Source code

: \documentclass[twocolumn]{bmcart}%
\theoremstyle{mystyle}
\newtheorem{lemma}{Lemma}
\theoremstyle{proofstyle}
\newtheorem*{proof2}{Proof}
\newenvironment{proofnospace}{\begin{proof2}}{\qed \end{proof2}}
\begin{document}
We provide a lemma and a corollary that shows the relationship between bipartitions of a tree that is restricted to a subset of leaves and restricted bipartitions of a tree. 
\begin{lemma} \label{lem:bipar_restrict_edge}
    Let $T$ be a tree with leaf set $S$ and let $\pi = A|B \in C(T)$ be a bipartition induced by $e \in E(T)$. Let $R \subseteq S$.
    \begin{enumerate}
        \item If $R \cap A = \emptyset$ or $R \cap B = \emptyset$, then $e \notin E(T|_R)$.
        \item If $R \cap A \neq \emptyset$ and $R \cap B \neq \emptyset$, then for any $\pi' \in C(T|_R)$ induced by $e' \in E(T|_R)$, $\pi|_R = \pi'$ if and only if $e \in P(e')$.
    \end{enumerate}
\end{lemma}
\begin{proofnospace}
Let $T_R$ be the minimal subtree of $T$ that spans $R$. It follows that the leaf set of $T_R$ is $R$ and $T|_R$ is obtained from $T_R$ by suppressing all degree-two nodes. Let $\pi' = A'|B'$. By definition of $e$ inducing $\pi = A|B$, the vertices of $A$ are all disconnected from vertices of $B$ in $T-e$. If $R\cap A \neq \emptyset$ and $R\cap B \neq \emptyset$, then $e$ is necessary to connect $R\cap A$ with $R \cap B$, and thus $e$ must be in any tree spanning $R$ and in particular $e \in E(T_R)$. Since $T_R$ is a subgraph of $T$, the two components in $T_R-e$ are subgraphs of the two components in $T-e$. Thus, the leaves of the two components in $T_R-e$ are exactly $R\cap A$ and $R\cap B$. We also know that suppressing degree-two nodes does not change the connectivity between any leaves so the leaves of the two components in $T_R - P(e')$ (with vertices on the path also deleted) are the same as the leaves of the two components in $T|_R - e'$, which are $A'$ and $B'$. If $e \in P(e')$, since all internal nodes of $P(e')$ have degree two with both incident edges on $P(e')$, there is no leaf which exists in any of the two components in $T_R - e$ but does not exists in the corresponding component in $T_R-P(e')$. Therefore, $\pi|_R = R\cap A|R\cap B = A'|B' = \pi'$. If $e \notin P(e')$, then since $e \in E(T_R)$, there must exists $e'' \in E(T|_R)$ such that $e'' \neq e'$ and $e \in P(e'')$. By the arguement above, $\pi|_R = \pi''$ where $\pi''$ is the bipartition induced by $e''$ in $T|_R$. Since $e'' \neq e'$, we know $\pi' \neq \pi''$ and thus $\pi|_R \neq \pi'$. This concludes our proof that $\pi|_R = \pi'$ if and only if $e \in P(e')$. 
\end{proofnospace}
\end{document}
-------------------------
◆ AIM OF THE TASK:
Every record shown above must be echoed exactly.

◆ WRITTEN RESPONSE:
Source code

: \documentclass[twocolumn]{bmcart}%
\theoremstyle{mystyle}
\newtheorem{lemma}{Lemma}
\theoremstyle{proofstyle}
\newtheorem*{proof2}{Proof}
\newenvironment{proofnospace}{\begin{proof2}}{\qed \end{proof2}}
\begin{document}
We provide a lemma and a corollary that shows the relationship between bipartitions of a tree that is restricted to a subset of leaves and restricted bipartitions of a tree. 
\begin{lemma} \label{lem:bipar_restrict_edge}
    Let $T$ be a tree with leaf set $S$ and let $\pi = A|B \in C(T)$ be a bipartition induced by $e \in E(T)$. Let $R \subseteq S$.
    \begin{enumerate}
        \item If $R \cap A = \emptyset$ or $R \cap B = \emptyset$, then $e \notin E(T|_R)$.
        \item If $R \cap A \neq \emptyset$ and $R \cap B \neq \emptyset$, then for any $\pi' \in C(T|_R)$ induced by $e' \in E(T|_R)$, $\pi|_R = \pi'$ if and only if $e \in P(e')$.
    \end{enumerate}
\end{lemma}
\begin{proofnospace}
Let $T_R$ be the minimal subtree of $T$ that spans $R$. It follows that the leaf set of $T_R$ is $R$ and $T|_R$ is obtained from $T_R$ by suppressing all degree-two nodes. Let $\pi' = A'|B'$. By definition of $e$ inducing $\pi = A|B$, the vertices of $A$ are all disconnected from vertices of $B$ in $T-e$. If $R\cap A \neq \emptyset$ and $R\cap B \neq \emptyset$, then $e$ is necessary to connect $R\cap A$ with $R \cap B$, and thus $e$ must be in any tree spanning $R$ and in particular $e \in E(T_R)$. Since $T_R$ is a subgraph of $T$, the two components in $T_R-e$ are subgraphs of the two components in $T-e$. Thus, the leaves of the two components in $T_R-e$ are exactly $R\cap A$ and $R\cap B$. We also know that suppressing degree-two nodes does not change the connectivity between any leaves so the leaves of the two components in $T_R - P(e')$ (with vertices on the path also deleted) are the same as the leaves of the two components in $T|_R - e'$, which are $A'$ and $B'$. If $e \in P(e')$, since all internal nodes of $P(e')$ have degree two with both incident edges on $P(e')$, there is no leaf which exists in any of the two components in $T_R - e$ but does not exists in the corresponding component in $T_R-P(e')$. Therefore, $\pi|_R = R\cap A|R\cap B = A'|B' = \pi'$. If $e \notin P(e')$, then since $e \in E(T_R)$, there must exists $e'' \in E(T|_R)$ such that $e'' \neq e'$ and $e \in P(e'')$. By the arguement above, $\pi|_R = \pi''$ where $\pi''$ is the bipartition induced by $e''$ in $T|_R$. Since $e'' \neq e'$, we know $\pi' \neq \pi''$ and thus $\pi|_R \neq \pi'$. This concludes our proof that $\pi|_R = \pi'$ if and only if $e \in P(e')$. 
\end{proofnospace}
\end{document}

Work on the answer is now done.